As the end of his own release neared, he felt Doyle thrust up beneath him, felt him come, felt the touch of trembling need rise and fall beneath him. And then the rush was gone, and sanity returned, and Bodie relaxed, still breathing roughly but more slowly with each breath.

He fell onto his side, stretched out alongside Doyle, whose own breathing gradually calmed to a slow, even rhythm. Bodie kissed him lightly on the lips, then reached across him to grab some tissues from the bed stand. He gently daubed up their bellies and tossed the tissues away.

"Pragmatist," Doyle murmured.

"That's what you want, Ray," he replied. "After all, how would you survive without me around?"

"Don't know if I could." Doyle pulled the covers up around them, and turned his body into Bodie's embrace. "Don't ever want to try."

"Don't have to," Bodie said, and with that, any question of permanency was answered. This was the way they were going to be from now on.

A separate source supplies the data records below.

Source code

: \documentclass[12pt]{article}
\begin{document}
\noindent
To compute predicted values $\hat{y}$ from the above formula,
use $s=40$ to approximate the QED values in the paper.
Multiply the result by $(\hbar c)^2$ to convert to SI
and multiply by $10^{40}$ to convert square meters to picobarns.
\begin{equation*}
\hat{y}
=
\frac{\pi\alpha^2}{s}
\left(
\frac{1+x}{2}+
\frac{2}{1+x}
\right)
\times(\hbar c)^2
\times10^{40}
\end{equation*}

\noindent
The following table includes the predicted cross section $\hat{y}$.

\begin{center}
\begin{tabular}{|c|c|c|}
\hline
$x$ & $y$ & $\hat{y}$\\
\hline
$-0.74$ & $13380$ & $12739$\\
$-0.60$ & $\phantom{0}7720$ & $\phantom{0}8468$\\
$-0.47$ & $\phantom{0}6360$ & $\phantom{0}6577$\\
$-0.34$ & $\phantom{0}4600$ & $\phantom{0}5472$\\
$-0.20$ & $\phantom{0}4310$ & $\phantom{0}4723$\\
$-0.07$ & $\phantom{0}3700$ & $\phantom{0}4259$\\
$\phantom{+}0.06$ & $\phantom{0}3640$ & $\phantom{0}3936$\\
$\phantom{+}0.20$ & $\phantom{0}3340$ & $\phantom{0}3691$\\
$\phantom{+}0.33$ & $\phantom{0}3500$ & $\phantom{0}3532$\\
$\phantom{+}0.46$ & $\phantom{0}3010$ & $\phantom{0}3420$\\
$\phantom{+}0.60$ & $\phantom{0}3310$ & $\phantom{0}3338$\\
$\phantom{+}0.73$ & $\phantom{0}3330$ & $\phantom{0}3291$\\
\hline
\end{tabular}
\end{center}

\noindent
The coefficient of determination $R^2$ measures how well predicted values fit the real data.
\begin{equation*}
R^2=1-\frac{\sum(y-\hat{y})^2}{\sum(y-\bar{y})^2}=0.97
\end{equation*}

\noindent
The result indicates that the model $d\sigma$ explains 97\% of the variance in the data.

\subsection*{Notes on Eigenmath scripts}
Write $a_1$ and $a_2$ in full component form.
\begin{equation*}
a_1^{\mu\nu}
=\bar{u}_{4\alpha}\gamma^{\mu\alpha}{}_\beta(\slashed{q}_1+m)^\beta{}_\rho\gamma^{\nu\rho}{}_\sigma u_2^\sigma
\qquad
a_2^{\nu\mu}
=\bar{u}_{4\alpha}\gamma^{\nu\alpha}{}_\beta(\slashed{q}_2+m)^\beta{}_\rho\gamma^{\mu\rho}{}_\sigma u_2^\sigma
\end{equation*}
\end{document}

"Good." Doyle draped an arm across Bodie's chest and rested his head on his shoulder. "You know, you never said a thing about your own future. Not one word."

"I know." The one thing Bodie hadn't wanted to do, when Doyle was explaining his reasons for leaving, was to accuse him of ruining his life in the bargain. No recriminations, no accusations, no "if you go, then I have to go, too" statements of blame. Doyle had to know, though, that his leaving CI5 would affect him strongly, might lead to the end of Bodie's work there, too. "Didn't want to make you feel guilty. You do that very well on your own, anyway."

"Thanks." Doyle let his lips drift over Bodie's neck. "Do you know what you want to do?"

"No," Bodie replied quite honestly. "I don't. I still like the job. It would hardly be the same without you there, but I just don't know if I can leave yet. I'll need some time to figure things out." He brushed his fingers through Doyle's hair. "Whatever happens, Ray, we'll be together. That's the main thing."

"Yeah," Doyle said. "That always was the main thing. You and me against the world, the Mobile Ghetto--"

"--the Bisto Kids."

"The double act."

"Chalk and Cheese."

"Never far apart," Doyle finished. "There, I told you we were gonna wind up getting maudlin."

"That's not maudlin," Bodie protested. "Just plain old sentimental." And he found that he didn't mind. If there was one person in the world he could feel comfortable getting sentimental around, it was Ray Doyle. "Can make up for it later if you like. Practice getting up each other's noses over breakfast or something. Keep a hand in."

"You're on." Doyle looked at the bedside clock. "Be a while 'til then. And I'm not tired enough to sleep."

Bodie smiled, more than willing to take the hint. "Neither am I." He wanted to make love to Doyle more slowly this time, though, more thoroughly. He wanted to revel in it, in this new luxury, this pleasure he had never thought to have.

He trailed his fingers softly along Doyle's flank. "Let's be different this time," he said. "I think we did it the interesting way last time--fast and full of fury."

Doyle caught on. "That the Italian way?"

"Right. So now we should try it the Swiss way. Slow and easy and calmer, more drawn out."

"The peaceful way, you mean."

Bodie nodded. "And trust me, Ray, the way you and I do things, peace will never be boring."

"I trust you," Doyle replied, and began their next adventure with a kiss.